Mon directeur de recherche, Marcello Vitali-Rosati, a fondé la Chaire de recherche du Canada sur les écritures numériques. Il a fait des recherche en philosophie sur les liens entre la pensée de Merleau-Ponty et le sens véritable de virtuel, qui - là encore - n'est pas ce à quoi on pense lorsqu'on en parle généralement. Je vous invite à lire son essai S'orienter dans le virtuel, pour bien comprendre ce malentendu. Il est aussi éditeur et a développé un outil d'édition ouverte qui s'appelle Stylo, et qui encourage les chercheurs à partager leur savoir de manière à pouvoir le republier sous plusieurs formats et en respectant différentes normes éditoriales pour les différentes revues où ils pourraient être republiés, mais surtout en y intégrant au fur et à mesure les métadonnées pertinentes pour assurer que les robots indexeurs des moteurs de recherche, et en particulier les moteurs de recherche sémantiques, puisse effectuer des interprétations adéquates de leur contenu et bien proposer ces articles et livres aux lecteurs potentiellement intéressés en fonction des requêtes qu'ils auront effectuées dans ces engins de recherche sur le web.
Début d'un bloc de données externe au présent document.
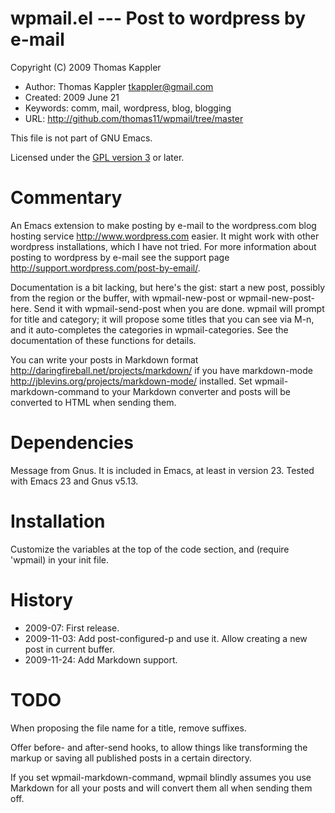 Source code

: # wpmail.el --- Post to wordpress by e-mail

Copyright (C) 2009 Thomas Kappler

* Author: Thomas Kappler <tkappler@gmail.com>
* Created: 2009 June 21
* Keywords: comm, mail, wordpress, blog, blogging
* URL: <http://github.com/thomas11/wpmail/tree/master>

This file is not part of GNU Emacs.

Licensed under the [GPL version 3](http://www.gnu.org/licenses/) or later.

# Commentary

An Emacs extension to make posting by e-mail to the wordpress.com
blog hosting service <http://www.wordpress.com> easier.  It might
work with other wordpress installations, which I have not tried.
For more information about posting to wordpress by e-mail see the
support page <http://support.wordpress.com/post-by-email/>.

Documentation is a bit lacking, but here's the gist: start a new
post, possibly from the region or the buffer, with wpmail-new-post
or wpmail-new-post-here. Send it with wpmail-send-post when you are
done.  wpmail will prompt for title and category; it will propose
some titles that you can see via M-n, and it auto-completes the
categories in wpmail-categories.  See the documentation of these
functions for details.

You can write your posts in Markdown format
<http://daringfireball.net/projects/markdown/> if you have
markdown-mode <http://jblevins.org/projects/markdown-mode/>
installed. Set wpmail-markdown-command to your Markdown converter
and posts will be converted to HTML when sending them.

# Dependencies
Message from Gnus.  It is included in Emacs, at least in version
23.  Tested with Emacs 23 and Gnus v5.13.

# Installation
Customize the variables at the top of the code section, and
(require 'wpmail) in your init file.

# History
* 2009-07:    First release.
* 2009-11-03: Add post-configured-p and use it. Allow creating a new
  post in current buffer.
* 2009-11-24: Add Markdown support.

# TODO

When proposing the file name for a title, remove suffixes.

Offer before- and after-send hooks, to allow things like
transforming the markup or saving all published posts in a certain
directory.

If you set wpmail-markdown-command, wpmail blindly assumes you use
Markdown for all your posts and will convert them all when sending
them off.


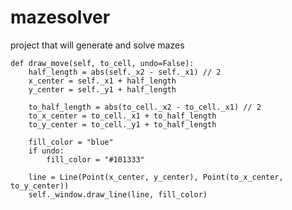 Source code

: # mazesolver
project that will generate and solve mazes


    def draw_move(self, to_cell, undo=False):
        half_length = abs(self._x2 - self._x1) // 2
        x_center = self._x1 + half_length
        y_center = self._y1 + half_length

        to_half_length = abs(to_cell._x2 - to_cell._x1) // 2
        to_x_center = to_cell._x1 + to_half_length
        to_y_center = to_cell._y1 + to_half_length

        fill_color = "blue"
        if undo:
            fill_color = "#101333"

        line = Line(Point(x_center, y_center), Point(to_x_center, to_y_center))
        self._window.draw_line(line, fill_color) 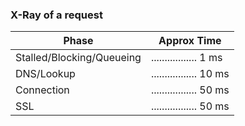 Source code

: ### X-Ray of a request

 | Phase | Approx Time |
 | --- | --- |
 | Stalled/Blocking/Queueing | ................. 1 ms |
 | DNS/Lookup | ................. 10 ms |
 | Connection | ................. 50 ms |
 | SSL | ................. 50 ms |
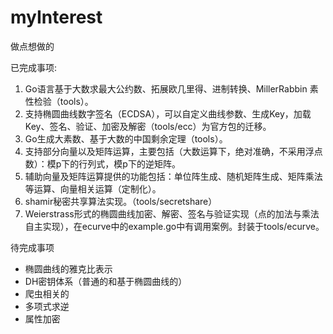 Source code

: # myInterest
做点想做的

已完成事项:
1. Go语言基于大数求最大公约数、拓展欧几里得、进制转换、MillerRabbin 素性检验（tools）。
2. 支持椭圆曲线数字签名（ECDSA），可以自定义曲线参数、生成Key，加载Key、签名、验证、加密及解密（tools/ecc）为官方包的迁移。
3. Go生成大素数、基于大数的中国剩余定理（tools）。
4. 支持部分向量以及矩阵运算，主要包括（大数运算下，绝对准确，不采用浮点数）：模p下的行列式，模p下的逆矩阵。
5. 辅助向量及矩阵运算提供的功能包括：单位阵生成、随机矩阵生成、矩阵乘法等运算、向量相关运算（定制化）。
6. shamir秘密共享算法实现。（tools/secretshare）
7. Weierstrass形式的椭圆曲线加密、解密、签名与验证实现（点的加法与乘法自主实现），在ecurve中的example.go中有调用案例。封装于tools/ecurve。

待完成事项
- 椭圆曲线的雅克比表示
- DH密钥体系（普通的和基于椭圆曲线的）
- 爬虫相关的
- 多项式求逆
- 属性加密

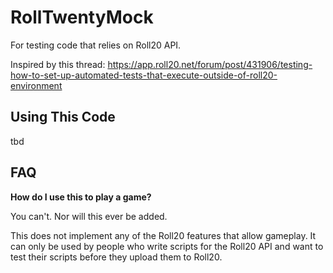 # RollTwentyMock

For testing code that relies on Roll20 API.

Inspired by this thread: https://app.roll20.net/forum/post/431906/testing-how-to-set-up-automated-tests-that-execute-outside-of-roll20-environment

## Using This Code

tbd

## FAQ

**How do I use this to play a game?**

You can't. Nor will this ever be added.

This does not implement any of the Roll20 features that allow gameplay. It can only be used by people who write
scripts for the Roll20 API and want to test their scripts before they upload them to Roll20.
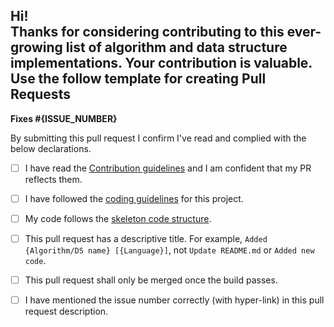 **Hi!**  
Thanks for considering contributing to this ever-growing list of algorithm and data structure implementations.
Your contribution is valuable. Use the follow template for creating Pull Requests
---

**Fixes #{ISSUE_NUMBER}**

By submitting this pull request I confirm I've read and complied with the below declarations.

-   [ ] I have read the [Contribution guidelines](https://github.com/FOSS-UCSC/FOSSALGO/blob/master/CONTRIBUTING.md) 
and I am confident that my PR reflects them.

-   [ ] I have followed the [coding guidelines](https://github.com/FOSS-UCSC/FOSSALGO/blob/master/CONTRIBUTING.md#cs) 
for this project.

-   [ ] My code follows the [skeleton code structure](https://github.com/FOSS-UCSC/FOSSALGO/blob/master/CONTRIBUTING.md#sample).

-   [ ] This pull request has a descriptive title. 
For example, `Added {Algorithm/DS name} [{Language}]`, not `Update README.md` or `Added new code`.

-   [ ] This pull request shall only be merged once the build passes.

-   [ ] I have mentioned the issue number correctly (with hyper-link) in this pull request description.

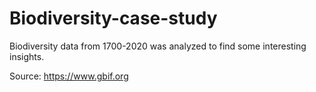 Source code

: # Biodiversity-case-study
Biodiversity data from 1700-2020 was analyzed to find some interesting insights.

Source: https://www.gbif.org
Or, comme j'ai redéfini le plan du carnet après une rencontre avec l'animatrice de la première cohorte en édition de savoirs ouverts, Véronique Larose, en cette année de naissance de Praxis, j'ai bien identifié la question de savoir ce qu'est la culture numérique comme étant au cœur de ce que je devrais élaborer comme contenu pour que ma réflexion sur l'application d'une stratégie numérique en tant qu'entreprise paradoxale fasse sens. Ce qui m'a amené à commencer par vérifier s'il existait des définitions de la culture numérique qui existent déjà. Eh bien, devinez quoi, il y en a une sur Wikipédia. Et à qui pensez-vous que cette définition renvoie ? Aux travaux de mon directeur de recherche, Marcello Vitali-Rosati...
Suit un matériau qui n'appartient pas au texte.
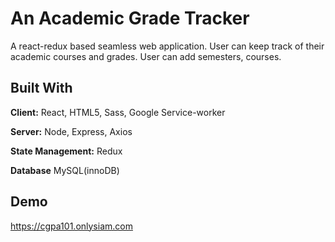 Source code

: 
# An Academic Grade Tracker

A react-redux based seamless web application.
User can keep track of their academic courses and grades. User can add semesters, courses.

## Built With

**Client:** React, HTML5, Sass, Google Service-worker

**Server:** Node, Express, Axios

**State Management:** Redux

**Database** MySQL(innoDB)

## Demo

https://cgpa101.onlysiam.com
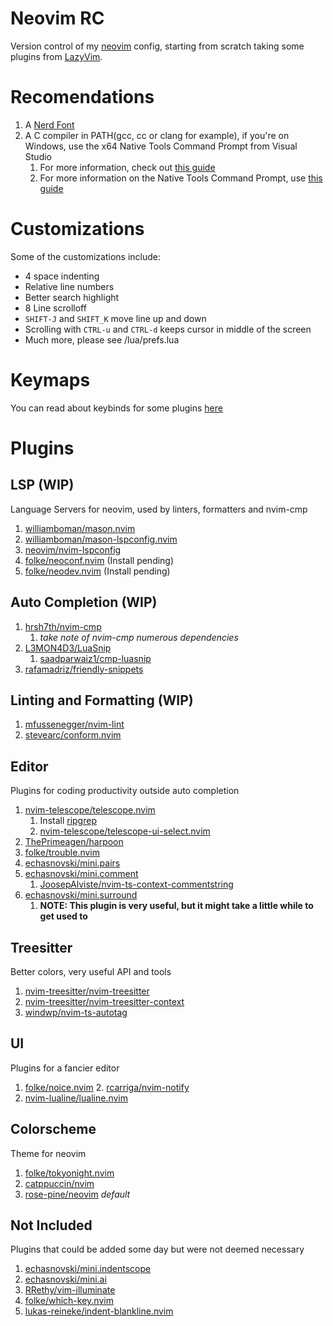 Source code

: # Neovim RC
Version control of my [neovim](https://neovim.io/) config, starting from scratch taking some plugins from [LazyVim](https://www.lazyvim.org/plugins).

# Recomendations
1. A [Nerd Font](https://www.nerdfonts.com) 
2. A C compiler in PATH(gcc, cc or clang for example), if you're on Windows, use the x64 Native Tools Command Prompt from Visual Studio
    1. For more information, check out [this guide](https://github.com/nvim-treesitter/nvim-treesitter/wiki/Windows-support)
    2. For more information on the Native Tools Command Prompt, use [this guide](https://learn.microsoft.com/en-us/cpp/build/building-on-the-command-line?view=msvc-170)

# Customizations
Some of the customizations include:
- 4 space indenting
- Relative line numbers
- Better search highlight
- 8 Line scrolloff
- `SHIFT-J` and `SHIFT_K` move line up and down
- Scrolling with `CTRL-u` and `CTRL-d` keeps cursor in middle of the screen
- Much more, please see /lua/prefs.lua

# Keymaps
You can read about keybinds for some plugins [here](https://www.lazyvim.org/keymaps)

# Plugins
## LSP (WIP)
Language Servers for neovim, used by linters, formatters and nvim-cmp
1. [williamboman/mason.nvim](https://github.com/williamboman/mason.nvim)
2. [williamboman/mason-lspconfig.nvim](https://github.com/williamboman/mason-lspconfig.nvim)
3. [neovim/nvim-lspconfig](https://github.com/neovim/nvim-lspconfig)
4. [folke/neoconf.nvim](https://github.com/folke/neoconf.nvim) (Install pending)
5. [folke/neodev.nvim](https://github.com/folke/neodev.nvim) (Install pending)

## Auto Completion (WIP)
1. [hrsh7th/nvim-cmp](https://github.com/hrsh7th/nvim-cmp)
    1. *take note of nvim-cmp numerous dependencies*
2. [L3MON4D3/LuaSnip](https://github.com/L3MON4D3/LuaSnip)
    1. [saadparwaiz1/cmp-luasnip](https://github.com/saadparwaiz1/cmp_luasnip)
3. [rafamadriz/friendly-snippets](https://github.com/rafamadriz/friendly-snippets)

## Linting and Formatting (WIP)
1. [mfussenegger/nvim-lint](https://github.com/mfussenegger/nvim-lint)
2. [stevearc/conform.nvim](https://github.com/stevearc/conform.nvim)

## Editor
Plugins for coding productivity outside auto completion
1. [nvim-telescope/telescope.nvim](https://github.com/nvim-telescope/telescope.nvim) 
    1. Install [ripgrep](https://github.com/BurntSushi/ripgrep) 
    2. [nvim-telescope/telescope-ui-select.nvim](https://github.com/nvim-telescope/telescope-ui-select.nvim)
2. [ThePrimeagen/harpoon](https://github.com/ThePrimeagen/harpoon/tree/harpoon2)
3. [folke/trouble.nvim](https://github.com/folke/trouble.nvim)
4. [echasnovski/mini.pairs](https://github.com/echasnovski/mini.pairs)
5. [echasnovski/mini.comment](https://github.com/echasnovski/mini.comment)
    1. [JoosepAlviste/nvim-ts-context-commentstring](https://github.com/JoosepAlviste/nvim-ts-context-commentstring)
6. [echasnovski/mini.surround](https://github.com/echasnovski/mini.surround)
    1. **NOTE: This plugin is very useful, but it might take a little while to get used to**

## Treesitter
Better colors, very useful API and tools
1. [nvim-treesitter/nvim-treesitter](https://github.com/nvim-treesitter/nvim-treesitter)
2. [nvim-treesitter/nvim-treesitter-context](https://github.com/nvim-treesitter/nvim-treesitter-context)
3. [windwp/nvim-ts-autotag](https://github.com/windwp/nvim-ts-autotag)

## UI 
Plugins for a fancier editor
1. [folke/noice.nvim](https://github.com/folke/noice.nvim)
    2. [rcarriga/nvim-notify](https://github.com/rcarriga/nvim-notify)
3. [nvim-lualine/lualine.nvim](https://github.com/nvim-lualine/lualine.nvim)

## Colorscheme
Theme for neovim
1. [folke/tokyonight.nvim](https://github.com/folke/tokyonight.nvim) 
2. [catppuccin/nvim](https://github.com/catppuccin/nvim)
3. [rose-pine/neovim](https://github.com/rose-pine/neovim) *default*

## Not Included
Plugins that could be added some day but were not deemed necessary
1. [echasnovski/mini.indentscope](https://github.com/echasnovski/mini.indentscope)
2. [echasnovski/mini.ai](https://github.com/echasnovski/mini.ai)
3. [RRethy/vim-illuminate](https://github.com/RRethy/vim-illuminate)
4. [folke/which-key.nvim](https://github.com/folke/which-key.nvim)
6. [lukas-reineke/indent-blankline.nvim](https://github.com/lukas-reineke/indent-blankline.nvim)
Définition de Culture numérique sur Wikipédia

La première chose à noter est la suivante :

l'expression « culture numérique » vise à donner une définition du numérique qui ne se réduit pas seulement à un ensemble d'outils et de dispositifs techniques. 
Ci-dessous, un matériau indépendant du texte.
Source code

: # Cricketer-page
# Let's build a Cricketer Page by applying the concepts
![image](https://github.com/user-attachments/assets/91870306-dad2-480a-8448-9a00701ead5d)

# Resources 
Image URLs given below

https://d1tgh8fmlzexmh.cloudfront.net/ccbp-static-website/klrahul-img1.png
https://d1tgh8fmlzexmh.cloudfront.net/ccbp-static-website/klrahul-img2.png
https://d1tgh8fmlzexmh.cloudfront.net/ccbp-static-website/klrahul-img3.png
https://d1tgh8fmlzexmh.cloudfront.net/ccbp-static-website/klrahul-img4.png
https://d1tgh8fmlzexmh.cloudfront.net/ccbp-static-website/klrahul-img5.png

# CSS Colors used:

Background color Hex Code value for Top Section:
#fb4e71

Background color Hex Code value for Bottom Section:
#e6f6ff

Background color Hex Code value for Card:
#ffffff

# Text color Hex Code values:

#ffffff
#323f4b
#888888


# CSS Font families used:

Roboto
La citation qui suit cette observation, tirée de Pratiques de l'édition numérique, un ouvrage collectif auquel j'ai contribué pour le chapitre sur le livre numérique, et qui est paru aux PUM en 2014, dans la collection Parcours numérique, en accès libre, exprime bien l'idée principale que j'aimerais que les lecteurs de ce carnet retiennent et conservent en tête en lisant les notes qu'il contient, bien que je ne me gênerai pas pour y revenir et la reformuler de différentes façons lorsque cela sera pertinent (puisque chaque note doit en principe pouvoir se tenir de manière autonome) : 

« L’outil produit les pratiques et produit aussi le sens de ces pratiques, il modifie notre façon d’être au monde mais aussi notre « nature », car il change notre façon de comprendre, notre façon de gérer l’attention, notre façon de penser, notre perception du temps... »5

Je laisse la référence puisqu'elle va vous conduire sur l'article de Wikipédia. Mais voici le titre du chapitre : « Pour une définition du "numérique" », Pratiques de l'édition numérique, Montréal, Presses de l'Université de Montréal, 2014, p. 71.

Pour lire l'ouvrage au complet : Pratiques de l'édition numérique.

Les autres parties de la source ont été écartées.